Yapılış hikayesi de pek sıradan sayılmaz.
Ve Bilmeyenler için Baksı müzesi!
Baksı Müzesi 2010 yılında Bayburt’un Baksı, yeni adıyla Bayraktar köyünün hemen dibinde. Yüksek bir tepede. Çevresinde Doğu Karadeniz’in uçsuz bucaksız dağları, Çoruh nehri, müze yerleşkesi ve mutlak sessizlik. Bunlardan başka hiçbir şey yok.
Trabzon ya da Erzurum havaalanlarından gidilebiliyor. İki havaalanı da Bayburt’a yaklaşık aynı mesafelerde. Trabzon, Ziganalardan dolayı daha uzun sürebilir. Dağ manzarası sevenler için ideal. Uçaktan sonra yaklaşık 2 saat kadar sonra arabayla Bayburt’a varıyorsunuz, oradan 10-15 dakika sonra da Baksı Müzesine.
Baksı Müzesi bir hayalin ürünü.
Yaratıcısı ressam, akademisyen Prof. Hüsamettin Koçan. Bayburt’un Baksı köyünde doğmuş. Kalabalık bir ailenin çocuğu. İstanbul’da güzel sanatlar okumaya karar vermiş. Kimse mühendis olacaksın diye tutturmamış. Hatta sanatçı olması için teşvik edilmiş. Bu da, çocuklarına zorla bir şeyler yaptırmaya çalışan anne babalara örnek olsun.
2000 yılında hayal kurmaya başlamış.
Bütün isteği doğduğu yere bir çağdaş sanat müzesi kurmak. Ama herhangi bir müze olmayacaktır bu. Geçmişle geleceği yan yana getirecektir.

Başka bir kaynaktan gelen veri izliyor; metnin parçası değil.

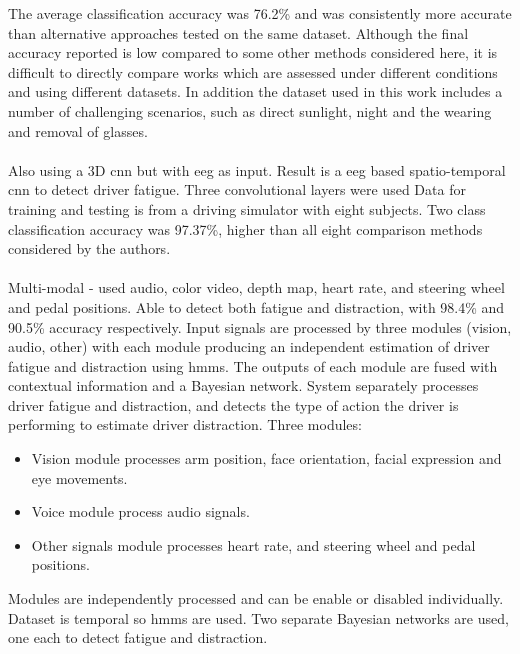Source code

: \documentclass[11pt, parskip=half*,twoside=false]{scrbook}
\begin{document}
The average classification accuracy was 76.2\% and was consistently more accurate than alternative approaches tested on the same dataset. Although the final accuracy reported is low compared to some other methods considered here, it is difficult to directly compare works which are assessed under different conditions and using different datasets. In addition the dataset used in this work includes a number of challenging scenarios, such as direct sunlight, night and the wearing and removal of glasses.

\paragraph{\citet{trutschelPERCLOSAlertnessMeasure2011}}

\paragraph{\citet{gaoEEGBasedSpatioTemporal2019}} Also using a 3D \gls{cnn} but with \gls{eeg} as input. Result is a \gls{eeg} based spatio-temporal \gls{cnn} to detect driver fatigue. Three convolutional layers were used Data for training and testing is from a driving simulator with eight subjects. Two class classification accuracy was 97.37\%, higher than all eight comparison methods considered by the authors.

\paragraph{\citet{crayeMultiModalDriverFatigue2016}} Multi-modal - used audio, color video, depth map, heart rate, and steering wheel and pedal positions. Able to detect both fatigue and distraction, with 98.4\% and 90.5\% accuracy respectively. Input signals are processed by three modules (vision, audio, other) with each module producing an independent estimation of driver fatigue and distraction using \glspl{hmm}. The outputs of each module are fused with contextual information and a Bayesian network. System separately processes driver fatigue and distraction, and detects the type of action the driver is performing to estimate driver distraction.  Three modules: 
\begin{itemize}
	\item Vision module processes arm position, face orientation, facial expression and eye movements.
	\item Voice module process audio signals.
	\item Other signals module processes heart rate, and steering wheel and pedal positions.
\end{itemize}
Modules are independently processed and can be enable or disabled individually. Dataset is temporal so \glspl{hmm} are used. Two separate Bayesian networks are used, one each to detect fatigue and distraction.
\end{document}
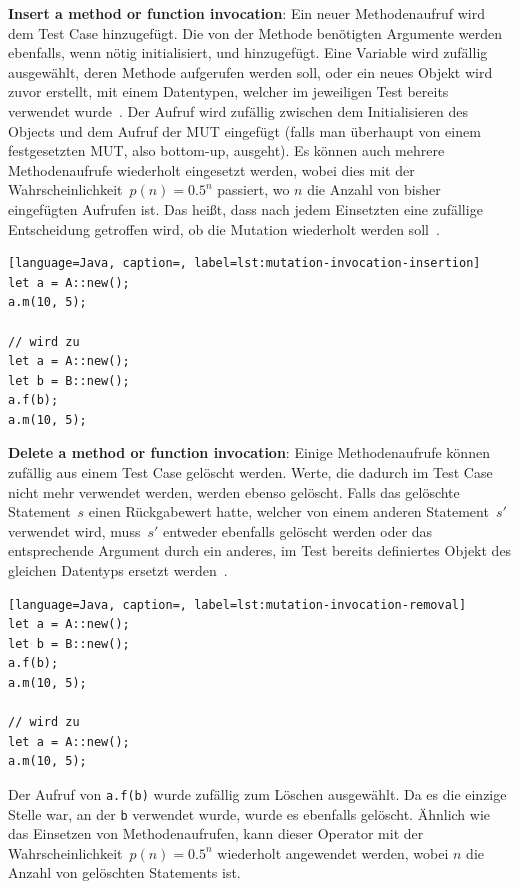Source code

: \documentclass{article}
\begin{document}
\textbf{Insert a method or function invocation}: Ein neuer Methodenaufruf wird dem Test Case hinzugefügt. Die von der Methode benötigten Argumente werden ebenfalls, wenn nötig initialisiert, und hinzugefügt. Eine Variable wird zufällig ausgewählt, deren Methode aufgerufen werden soll, oder ein neues Objekt wird zuvor erstellt, mit einem Datentypen, welcher im jeweiligen Test bereits verwendet wurde~\cite{Fraser2012}. Der Aufruf wird zufällig zwischen dem Initialisieren des Objects und dem Aufruf der \ac{MUT} eingefügt (falls man überhaupt von einem festgesetzten MUT, also bottom-up, ausgeht). Es können auch mehrere Methodenaufrufe wiederholt eingesetzt werden, wobei dies mit der Wahrscheinlichkeit~$p(n) = 0.5^n$ passiert, wo $n$ die Anzahl von bisher eingefügten Aufrufen ist. Das heißt, dass nach jedem Einsetzten eine zufällige Entscheidung getroffen wird, ob die Mutation wiederholt werden soll~\cite{Tonella2004}.
\begin{lstlisting}[language=Java, caption=, label=lst:mutation-invocation-insertion]
let a = A::new();
a.m(10, 5);

// wird zu 
let a = A::new();
let b = B::new();
a.f(b);
a.m(10, 5);
\end{lstlisting}

\textbf{Delete a method or function invocation}: Einige Methodenaufrufe können zufällig aus einem Test Case gelöscht werden. Werte, die dadurch im Test Case nicht mehr verwendet werden, werden ebenso gelöscht. Falls das gelöschte Statement~$s$ einen Rückgabewert hatte, welcher von einem anderen Statement~$s'$ verwendet wird, muss~$s'$ entweder ebenfalls gelöscht werden oder das entsprechende Argument durch ein anderes, im Test bereits definiertes Objekt des gleichen Datentyps ersetzt werden~\cite{Fraser2012}.
\begin{lstlisting}[language=Java, caption=, label=lst:mutation-invocation-removal]
let a = A::new();
let b = B::new();
a.f(b);
a.m(10, 5);

// wird zu 
let a = A::new();
a.m(10, 5);
\end{lstlisting}
Der Aufruf von \lstinline{a.f(b)} wurde zufällig zum Löschen ausgewählt. Da es die einzige Stelle war, an der \lstinline{b} verwendet wurde, wurde es ebenfalls gelöscht. Ähnlich wie das Einsetzen von Methodenaufrufen, kann dieser Operator mit der Wahrscheinlichkeit~$p(n) = 0.5^n$ wiederholt angewendet werden, wobei $n$ die Anzahl von gelöschten Statements ist. 
\end{document}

Etrafında ona gerçekten inanan kaç kişi vardı o zamanlar bilinmez ama sayılarının pek fazla olmadığını tahmin etmek zor değil. Hatta hocaya “Hocam hayal gücünüzü takdir ediyoruz, bir ressamdan da bu beklenir, ancak iyi düşündünüz mü? Baksı nere, çağdaş sanat müzesi kurmak nere? Ya da en hafifinden “Hocada bir gariplikler var” diyen de olmuştur, eminim.
Fakat Hüsamettin Koçan, sadece hayal kurmaz. Kafasına koyduğunu yapmakta kararlıdır. Plan yapar. Kolay olmayacaktır. Farkındadır.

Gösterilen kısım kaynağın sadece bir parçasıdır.